### Your goal
Copy out each line of the entries below in which the string "defined" appears.

### Data extract
╔══

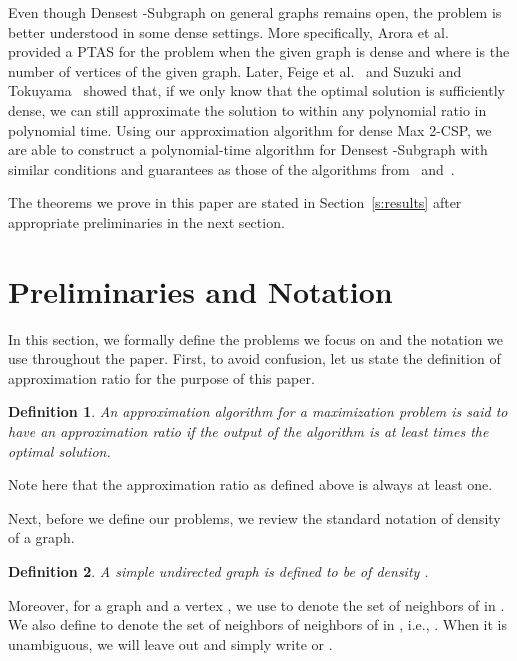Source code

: \documentclass{article}
\newtheorem{definition}{Definition}
\begin{document}
Even though {\sc Densest -Subgraph} on general graphs remains open, the problem is better understood in some dense settings. More specifically, Arora et al.~\cite{AKK95} provided a PTAS for the problem when the given graph is dense and  where  is the number of vertices of the given graph. Later, Feige et al.~\cite{FPK01} and Suzuki and Tokuyama~\cite{ST05} showed that, if we only know that the optimal solution is sufficiently dense, we can still approximate the solution to within any polynomial ratio in polynomial time. Using our approximation algorithm for dense {\sc Max 2-CSP}, we are able to construct a polynomial-time algorithm for {\sc Densest -Subgraph} with similar conditions and guarantees as those of the algorithms from~\cite{FPK01} and~\cite{ST05}.

The theorems we prove in this paper are stated in Section~\ref{s:results} after appropriate preliminaries in the next section.

\section{Preliminaries and Notation}

In this section, we formally define the problems we focus on and the notation we use throughout the paper. First, to avoid confusion, let us state the definition of approximation ratio for the purpose of this paper. \\

\begin{definition}
  An approximation algorithm for a maximization problem is said to have an approximation ratio  if the output of the algorithm is at least  times the optimal solution.
\end{definition}

Note here that the approximation ratio as defined above is always at least one.

Next, before we define our problems, we review the standard notation of density of a graph. \\

\begin{definition}
  A simple undirected graph  is defined to be of density .
\end{definition}

Moreover, for a graph  and a vertex , we use  to denote the set of neighbors of  in . We also define  to denote the set of neighbors of neighbors of  in , i.e., . When it is unambiguous, we will leave out  and simply write  or .
\end{document}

╚══

### Exercise output
Note here that the approximation ratio as defined above is always at least one.
  A simple undirected graph  is defined to be of density .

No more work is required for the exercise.